Collected data:
+++++
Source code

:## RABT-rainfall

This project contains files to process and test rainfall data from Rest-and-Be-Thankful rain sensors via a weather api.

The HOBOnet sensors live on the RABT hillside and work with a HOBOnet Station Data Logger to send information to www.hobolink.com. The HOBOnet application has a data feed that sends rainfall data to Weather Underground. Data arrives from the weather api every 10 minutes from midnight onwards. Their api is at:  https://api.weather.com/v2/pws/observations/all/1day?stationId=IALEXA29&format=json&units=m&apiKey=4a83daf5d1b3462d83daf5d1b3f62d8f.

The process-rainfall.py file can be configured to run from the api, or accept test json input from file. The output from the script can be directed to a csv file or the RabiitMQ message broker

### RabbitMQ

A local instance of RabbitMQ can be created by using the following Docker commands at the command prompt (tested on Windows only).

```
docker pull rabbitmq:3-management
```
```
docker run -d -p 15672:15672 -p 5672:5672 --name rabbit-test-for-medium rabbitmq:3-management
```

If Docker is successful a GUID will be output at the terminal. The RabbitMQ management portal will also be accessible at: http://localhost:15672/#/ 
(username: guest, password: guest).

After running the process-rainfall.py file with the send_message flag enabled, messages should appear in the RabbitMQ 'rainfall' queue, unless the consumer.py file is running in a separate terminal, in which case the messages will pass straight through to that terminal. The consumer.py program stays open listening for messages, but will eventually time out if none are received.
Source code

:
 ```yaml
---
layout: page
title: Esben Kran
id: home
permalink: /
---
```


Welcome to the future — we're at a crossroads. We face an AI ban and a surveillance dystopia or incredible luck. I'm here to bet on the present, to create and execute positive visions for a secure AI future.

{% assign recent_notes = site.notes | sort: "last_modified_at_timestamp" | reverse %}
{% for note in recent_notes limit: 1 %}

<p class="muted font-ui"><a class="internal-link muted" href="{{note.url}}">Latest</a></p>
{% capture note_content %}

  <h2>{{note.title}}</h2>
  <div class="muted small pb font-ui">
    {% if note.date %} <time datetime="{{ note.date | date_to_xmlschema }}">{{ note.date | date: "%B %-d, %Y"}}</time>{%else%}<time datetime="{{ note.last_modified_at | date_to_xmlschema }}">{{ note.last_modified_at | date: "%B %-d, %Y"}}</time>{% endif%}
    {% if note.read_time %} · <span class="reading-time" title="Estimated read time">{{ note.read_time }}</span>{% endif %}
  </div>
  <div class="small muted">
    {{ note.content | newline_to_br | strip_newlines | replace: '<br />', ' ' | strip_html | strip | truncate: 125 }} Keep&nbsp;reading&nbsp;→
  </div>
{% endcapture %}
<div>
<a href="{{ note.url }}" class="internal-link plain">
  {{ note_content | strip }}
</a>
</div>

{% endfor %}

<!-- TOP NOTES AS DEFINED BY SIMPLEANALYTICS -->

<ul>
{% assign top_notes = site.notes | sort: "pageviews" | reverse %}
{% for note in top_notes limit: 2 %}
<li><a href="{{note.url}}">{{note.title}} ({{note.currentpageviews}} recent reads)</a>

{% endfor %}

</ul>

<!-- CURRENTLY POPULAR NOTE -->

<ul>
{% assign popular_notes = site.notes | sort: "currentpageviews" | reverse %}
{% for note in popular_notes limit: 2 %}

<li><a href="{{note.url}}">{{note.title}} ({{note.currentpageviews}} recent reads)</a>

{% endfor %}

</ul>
+++++
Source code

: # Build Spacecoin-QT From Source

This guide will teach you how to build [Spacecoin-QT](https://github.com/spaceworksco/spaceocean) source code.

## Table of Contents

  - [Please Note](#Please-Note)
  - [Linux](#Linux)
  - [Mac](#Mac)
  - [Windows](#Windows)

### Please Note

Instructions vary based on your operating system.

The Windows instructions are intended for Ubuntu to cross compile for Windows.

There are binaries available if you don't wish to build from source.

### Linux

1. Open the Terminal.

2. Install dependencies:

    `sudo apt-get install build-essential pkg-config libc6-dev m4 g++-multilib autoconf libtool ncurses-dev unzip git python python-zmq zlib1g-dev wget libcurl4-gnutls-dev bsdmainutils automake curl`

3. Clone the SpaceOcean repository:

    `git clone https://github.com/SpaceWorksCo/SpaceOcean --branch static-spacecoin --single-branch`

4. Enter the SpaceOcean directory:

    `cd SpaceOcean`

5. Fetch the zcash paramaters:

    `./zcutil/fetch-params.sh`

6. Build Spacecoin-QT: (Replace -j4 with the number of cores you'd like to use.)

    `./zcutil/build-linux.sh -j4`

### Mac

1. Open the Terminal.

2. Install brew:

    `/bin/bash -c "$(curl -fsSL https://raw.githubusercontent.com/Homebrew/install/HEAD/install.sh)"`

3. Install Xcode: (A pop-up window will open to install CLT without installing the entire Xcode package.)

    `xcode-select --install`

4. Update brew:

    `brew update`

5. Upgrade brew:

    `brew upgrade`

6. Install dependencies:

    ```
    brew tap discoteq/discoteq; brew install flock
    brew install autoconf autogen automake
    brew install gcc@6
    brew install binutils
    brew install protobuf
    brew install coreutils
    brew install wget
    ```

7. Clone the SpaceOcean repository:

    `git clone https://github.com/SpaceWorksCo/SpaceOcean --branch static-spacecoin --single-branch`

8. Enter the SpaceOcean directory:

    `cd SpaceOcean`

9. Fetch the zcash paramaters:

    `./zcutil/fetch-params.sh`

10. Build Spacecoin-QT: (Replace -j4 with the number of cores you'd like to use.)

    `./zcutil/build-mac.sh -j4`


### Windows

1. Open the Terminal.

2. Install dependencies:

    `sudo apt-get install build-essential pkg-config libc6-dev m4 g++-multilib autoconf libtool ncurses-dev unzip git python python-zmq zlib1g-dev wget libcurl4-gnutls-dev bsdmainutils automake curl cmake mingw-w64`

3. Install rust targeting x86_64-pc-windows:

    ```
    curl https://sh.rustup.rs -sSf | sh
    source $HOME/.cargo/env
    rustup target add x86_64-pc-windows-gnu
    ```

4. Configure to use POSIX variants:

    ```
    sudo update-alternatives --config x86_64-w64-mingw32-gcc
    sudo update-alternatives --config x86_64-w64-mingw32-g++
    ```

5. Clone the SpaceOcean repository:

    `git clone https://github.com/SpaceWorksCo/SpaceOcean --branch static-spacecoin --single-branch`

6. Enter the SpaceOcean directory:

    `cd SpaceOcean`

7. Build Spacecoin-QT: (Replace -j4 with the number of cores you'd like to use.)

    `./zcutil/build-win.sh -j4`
+++++
▶ **Your assignment**
Working from the entries above, filter out every line that lacks "muted" and copy what remains.

▶ **Your solution**
<p class="muted font-ui"><a class="internal-link muted" href="{{note.url}}">Latest</a></p>
  <div class="muted small pb font-ui">
  <div class="small muted">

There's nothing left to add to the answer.